Provided material
+++

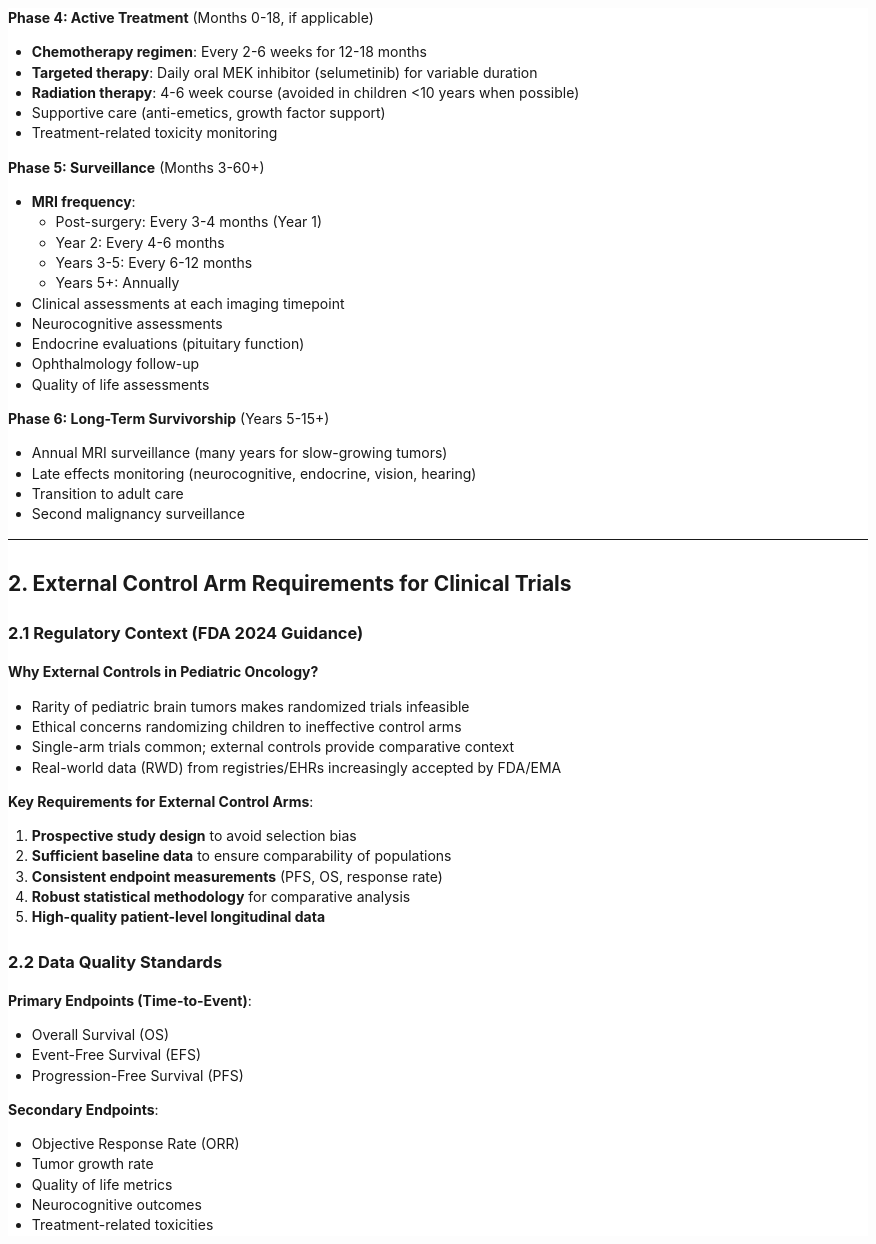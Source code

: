 **Phase 4: Active Treatment** (Months 0-18, if applicable)
- **Chemotherapy regimen**: Every 2-6 weeks for 12-18 months
- **Targeted therapy**: Daily oral MEK inhibitor (selumetinib) for variable duration
- **Radiation therapy**: 4-6 week course (avoided in children <10 years when possible)
- Supportive care (anti-emetics, growth factor support)
- Treatment-related toxicity monitoring

**Phase 5: Surveillance** (Months 3-60+)
- **MRI frequency**:
  - Post-surgery: Every 3-4 months (Year 1)
  - Year 2: Every 4-6 months
  - Years 3-5: Every 6-12 months
  - Years 5+: Annually
- Clinical assessments at each imaging timepoint
- Neurocognitive assessments
- Endocrine evaluations (pituitary function)
- Ophthalmology follow-up
- Quality of life assessments

**Phase 6: Long-Term Survivorship** (Years 5-15+)
- Annual MRI surveillance (many years for slow-growing tumors)
- Late effects monitoring (neurocognitive, endocrine, vision, hearing)
- Transition to adult care
- Second malignancy surveillance

---

## 2. External Control Arm Requirements for Clinical Trials

### 2.1 Regulatory Context (FDA 2024 Guidance)

**Why External Controls in Pediatric Oncology?**
- Rarity of pediatric brain tumors makes randomized trials infeasible
- Ethical concerns randomizing children to ineffective control arms
- Single-arm trials common; external controls provide comparative context
- Real-world data (RWD) from registries/EHRs increasingly accepted by FDA/EMA

**Key Requirements for External Control Arms**:
1. **Prospective study design** to avoid selection bias
2. **Sufficient baseline data** to ensure comparability of populations
3. **Consistent endpoint measurements** (PFS, OS, response rate)
4. **Robust statistical methodology** for comparative analysis
5. **High-quality patient-level longitudinal data**

### 2.2 Data Quality Standards

**Primary Endpoints (Time-to-Event)**:
- Overall Survival (OS)
- Event-Free Survival (EFS)
- Progression-Free Survival (PFS)

**Secondary Endpoints**:
- Objective Response Rate (ORR)
- Tumor growth rate
- Quality of life metrics
- Neurocognitive outcomes
- Treatment-related toxicities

+++

Task item
What is needed is an exact copy of the lines above, from the one containing "- Transition to adult care" through the one containing "- Single-arm trials", with nothing added.

Solved exercise
- Transition to adult care
- Second malignancy surveillance

---

## 2. External Control Arm Requirements for Clinical Trials

### 2.1 Regulatory Context (FDA 2024 Guidance)

**Why External Controls in Pediatric Oncology?**
- Rarity of pediatric brain tumors makes randomized trials infeasible
- Ethical concerns randomizing children to ineffective control arms
- Single-arm trials common; external controls provide comparative context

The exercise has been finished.